[Stored items from a collection]
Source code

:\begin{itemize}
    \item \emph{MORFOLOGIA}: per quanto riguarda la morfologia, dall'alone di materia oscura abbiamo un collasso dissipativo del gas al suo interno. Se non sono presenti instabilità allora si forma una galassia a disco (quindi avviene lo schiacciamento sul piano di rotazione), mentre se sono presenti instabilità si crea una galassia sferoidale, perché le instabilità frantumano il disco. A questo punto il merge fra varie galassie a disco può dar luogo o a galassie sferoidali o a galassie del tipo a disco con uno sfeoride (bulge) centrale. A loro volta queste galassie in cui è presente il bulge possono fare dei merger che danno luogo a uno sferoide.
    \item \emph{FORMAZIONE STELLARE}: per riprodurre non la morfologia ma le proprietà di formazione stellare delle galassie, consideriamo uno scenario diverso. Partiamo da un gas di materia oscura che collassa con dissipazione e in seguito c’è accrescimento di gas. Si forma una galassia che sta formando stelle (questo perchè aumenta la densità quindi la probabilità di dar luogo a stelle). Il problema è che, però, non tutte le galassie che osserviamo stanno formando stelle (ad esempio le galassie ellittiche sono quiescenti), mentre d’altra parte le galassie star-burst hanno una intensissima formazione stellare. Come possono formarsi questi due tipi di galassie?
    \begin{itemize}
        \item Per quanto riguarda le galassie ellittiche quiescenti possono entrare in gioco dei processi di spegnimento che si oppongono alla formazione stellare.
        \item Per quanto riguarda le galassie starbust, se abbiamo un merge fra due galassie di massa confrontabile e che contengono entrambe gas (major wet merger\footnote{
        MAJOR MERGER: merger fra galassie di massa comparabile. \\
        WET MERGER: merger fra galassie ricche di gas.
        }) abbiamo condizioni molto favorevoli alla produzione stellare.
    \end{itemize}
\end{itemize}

_WORK REQUIRED_. Go through the data, and copy each line in which the word "possono" appears.

_SOLUTION_.
    \item \emph{MORFOLOGIA}: per quanto riguarda la morfologia, dall'alone di materia oscura abbiamo un collasso dissipativo del gas al suo interno. Se non sono presenti instabilità allora si forma una galassia a disco (quindi avviene lo schiacciamento sul piano di rotazione), mentre se sono presenti instabilità si crea una galassia sferoidale, perché le instabilità frantumano il disco. A questo punto il merge fra varie galassie a disco può dar luogo o a galassie sferoidali o a galassie del tipo a disco con uno sfeoride (bulge) centrale. A loro volta queste galassie in cui è presente il bulge possono fare dei merger che danno luogo a uno sferoide.
    \item \emph{FORMAZIONE STELLARE}: per riprodurre non la morfologia ma le proprietà di formazione stellare delle galassie, consideriamo uno scenario diverso. Partiamo da un gas di materia oscura che collassa con dissipazione e in seguito c’è accrescimento di gas. Si forma una galassia che sta formando stelle (questo perchè aumenta la densità quindi la probabilità di dar luogo a stelle). Il problema è che, però, non tutte le galassie che osserviamo stanno formando stelle (ad esempio le galassie ellittiche sono quiescenti), mentre d’altra parte le galassie star-burst hanno una intensissima formazione stellare. Come possono formarsi questi due tipi di galassie?
        \item Per quanto riguarda le galassie ellittiche quiescenti possono entrare in gioco dei processi di spegnimento che si oppongono alla formazione stellare.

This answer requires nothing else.